We thank Fan Yao, Shuai Zhang, Hong Wei, Ying-Jie Geng, Qian-Lin Ni, Xin Fu, and all members of Chen Lab for helpful discussions. We also thank academician Qifa Zhang for providing the mouse diets. This study was supported by the Science and Technology Major Program of Hubei Province (2021ABA011), the Foundation of Hubei Hongshan Laboratory (2021hszd012, 2022hszd024, 2022hszd028), HZAU-AGIS Cooperation Fund (SZYJY2021010), Research Projects of Biomedical Center of Hubei Cancer Hospital (2022SWZX02, 2022SWZX04), the Health Commission of Hubei Province Scientific Research Project (WJ2021Z001), the National Key Research & Developmental Program of China (2023YFF1001000), and Applied Basic Research Program of Wuhan Science and Technology Bureau (no. 2023020201010174).

CONFLICT OF INTEREST STATEMENT

The authors have declared no competing interests.

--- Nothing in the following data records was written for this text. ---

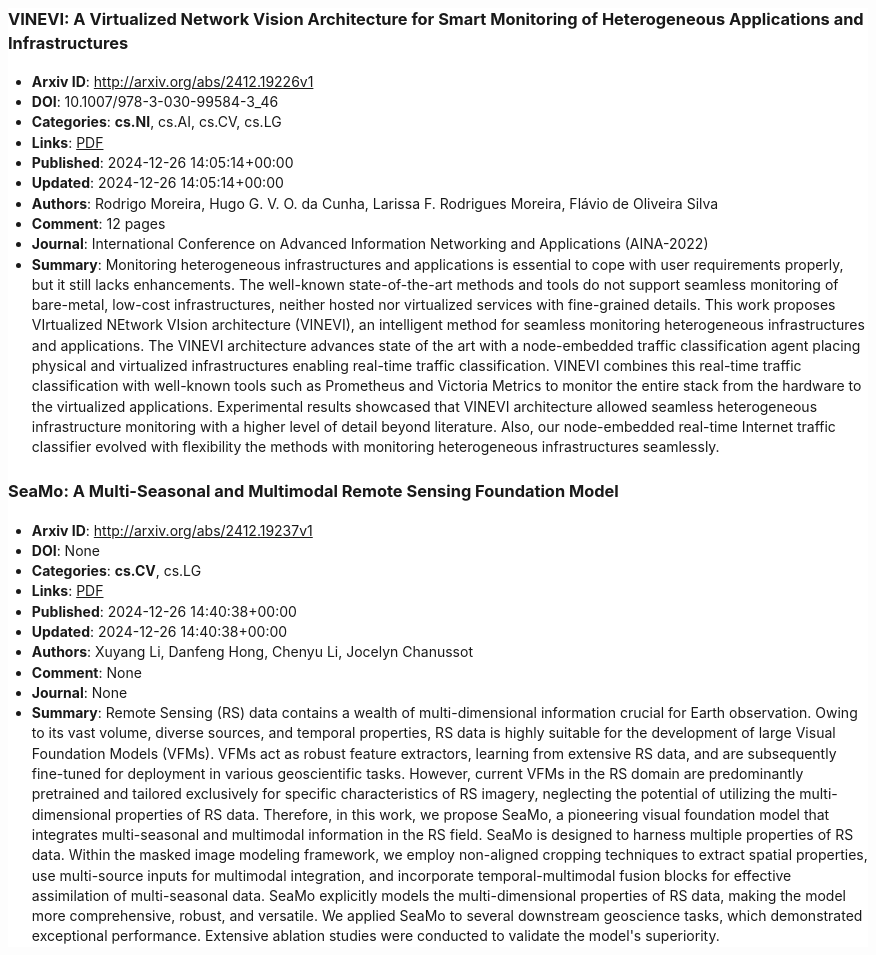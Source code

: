 

### VINEVI: A Virtualized Network Vision Architecture for Smart Monitoring of Heterogeneous Applications and Infrastructures
- **Arxiv ID**: http://arxiv.org/abs/2412.19226v1
- **DOI**: 10.1007/978-3-030-99584-3_46
- **Categories**: **cs.NI**, cs.AI, cs.CV, cs.LG
- **Links**: [PDF](http://arxiv.org/pdf/2412.19226v1)
- **Published**: 2024-12-26 14:05:14+00:00
- **Updated**: 2024-12-26 14:05:14+00:00
- **Authors**: Rodrigo Moreira, Hugo G. V. O. da Cunha, Larissa F. Rodrigues Moreira, Flávio de Oliveira Silva
- **Comment**: 12 pages
- **Journal**: International Conference on Advanced Information Networking and
  Applications (AINA-2022)
- **Summary**: Monitoring heterogeneous infrastructures and applications is essential to cope with user requirements properly, but it still lacks enhancements. The well-known state-of-the-art methods and tools do not support seamless monitoring of bare-metal, low-cost infrastructures, neither hosted nor virtualized services with fine-grained details. This work proposes VIrtualized NEtwork VIsion architecture (VINEVI), an intelligent method for seamless monitoring heterogeneous infrastructures and applications. The VINEVI architecture advances state of the art with a node-embedded traffic classification agent placing physical and virtualized infrastructures enabling real-time traffic classification. VINEVI combines this real-time traffic classification with well-known tools such as Prometheus and Victoria Metrics to monitor the entire stack from the hardware to the virtualized applications. Experimental results showcased that VINEVI architecture allowed seamless heterogeneous infrastructure monitoring with a higher level of detail beyond literature. Also, our node-embedded real-time Internet traffic classifier evolved with flexibility the methods with monitoring heterogeneous infrastructures seamlessly.



### SeaMo: A Multi-Seasonal and Multimodal Remote Sensing Foundation Model
- **Arxiv ID**: http://arxiv.org/abs/2412.19237v1
- **DOI**: None
- **Categories**: **cs.CV**, cs.LG
- **Links**: [PDF](http://arxiv.org/pdf/2412.19237v1)
- **Published**: 2024-12-26 14:40:38+00:00
- **Updated**: 2024-12-26 14:40:38+00:00
- **Authors**: Xuyang Li, Danfeng Hong, Chenyu Li, Jocelyn Chanussot
- **Comment**: None
- **Journal**: None
- **Summary**: Remote Sensing (RS) data contains a wealth of multi-dimensional information crucial for Earth observation. Owing to its vast volume, diverse sources, and temporal properties, RS data is highly suitable for the development of large Visual Foundation Models (VFMs). VFMs act as robust feature extractors, learning from extensive RS data, and are subsequently fine-tuned for deployment in various geoscientific tasks. However, current VFMs in the RS domain are predominantly pretrained and tailored exclusively for specific characteristics of RS imagery, neglecting the potential of utilizing the multi-dimensional properties of RS data. Therefore, in this work, we propose SeaMo, a pioneering visual foundation model that integrates multi-seasonal and multimodal information in the RS field. SeaMo is designed to harness multiple properties of RS data. Within the masked image modeling framework, we employ non-aligned cropping techniques to extract spatial properties, use multi-source inputs for multimodal integration, and incorporate temporal-multimodal fusion blocks for effective assimilation of multi-seasonal data. SeaMo explicitly models the multi-dimensional properties of RS data, making the model more comprehensive, robust, and versatile. We applied SeaMo to several downstream geoscience tasks, which demonstrated exceptional performance. Extensive ablation studies were conducted to validate the model's superiority.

DATA AVAILABILITY STATEMENT

The data sets generated in the current study are available in the National Genomics Data Center, Beijing Institute of Genomics, Chinese Academy of Sciences/China National Center for Bioinformation (GSA: CRA008369 and OMIX: OMIX001920) and are publicly accessible at . Code and all analysis results can be found at . Supplementary materials (methods, figures, tables, scripts, graphical abstract, slides, videos, Chinese translated version, and update materials) may be found in the online DOI or iMeta Science .

ETHICS STATEMENT

The ethics application (No. HZAUMO-2022-0146) was approved by the Animal Experimentation Ethics Committee of Huazhong Agricultural University.